**Task**
The full set of entries must be copied exactly.

**Data provided**
*** Begin section ***
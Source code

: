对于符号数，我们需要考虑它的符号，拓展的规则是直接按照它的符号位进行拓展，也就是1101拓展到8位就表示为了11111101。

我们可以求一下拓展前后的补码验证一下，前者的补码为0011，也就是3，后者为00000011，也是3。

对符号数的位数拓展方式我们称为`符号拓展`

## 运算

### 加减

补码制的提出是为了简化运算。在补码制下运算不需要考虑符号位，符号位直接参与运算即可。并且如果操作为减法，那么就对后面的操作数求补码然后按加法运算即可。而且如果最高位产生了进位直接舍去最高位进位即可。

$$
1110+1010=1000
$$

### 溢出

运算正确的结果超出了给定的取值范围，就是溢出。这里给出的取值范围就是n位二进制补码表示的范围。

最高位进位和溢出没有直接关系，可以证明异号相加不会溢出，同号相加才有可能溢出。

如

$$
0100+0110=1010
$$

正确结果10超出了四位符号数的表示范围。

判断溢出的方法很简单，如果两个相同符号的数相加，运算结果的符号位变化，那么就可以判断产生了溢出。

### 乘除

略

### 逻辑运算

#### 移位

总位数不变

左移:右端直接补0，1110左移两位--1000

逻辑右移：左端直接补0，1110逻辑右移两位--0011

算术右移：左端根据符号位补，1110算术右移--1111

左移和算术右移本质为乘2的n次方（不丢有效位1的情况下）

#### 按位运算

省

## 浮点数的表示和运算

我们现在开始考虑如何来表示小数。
*** End section ***
**Answer to this exercise**
Source code

:对于符号数，我们需要考虑它的符号，拓展的规则是直接按照它的符号位进行拓展，也就是1101拓展到8位就表示为了11111101。

我们可以求一下拓展前后的补码验证一下，前者的补码为0011，也就是3，后者为00000011，也是3。

对符号数的位数拓展方式我们称为`符号拓展`

## 运算

### 加减

补码制的提出是为了简化运算。在补码制下运算不需要考虑符号位，符号位直接参与运算即可。并且如果操作为减法，那么就对后面的操作数求补码然后按加法运算即可。而且如果最高位产生了进位直接舍去最高位进位即可。

$$
1110+1010=1000
$$

### 溢出

运算正确的结果超出了给定的取值范围，就是溢出。这里给出的取值范围就是n位二进制补码表示的范围。

最高位进位和溢出没有直接关系，可以证明异号相加不会溢出，同号相加才有可能溢出。

如

$$
0100+0110=1010
$$

正确结果10超出了四位符号数的表示范围。

判断溢出的方法很简单，如果两个相同符号的数相加，运算结果的符号位变化，那么就可以判断产生了溢出。

### 乘除

略

### 逻辑运算

#### 移位

总位数不变

左移:右端直接补0，1110左移两位--1000

逻辑右移：左端直接补0，1110逻辑右移两位--0011

算术右移：左端根据符号位补，1110算术右移--1111

左移和算术右移本质为乘2的n次方（不丢有效位1的情况下）

#### 按位运算

省

## 浮点数的表示和运算

我们现在开始考虑如何来表示小数。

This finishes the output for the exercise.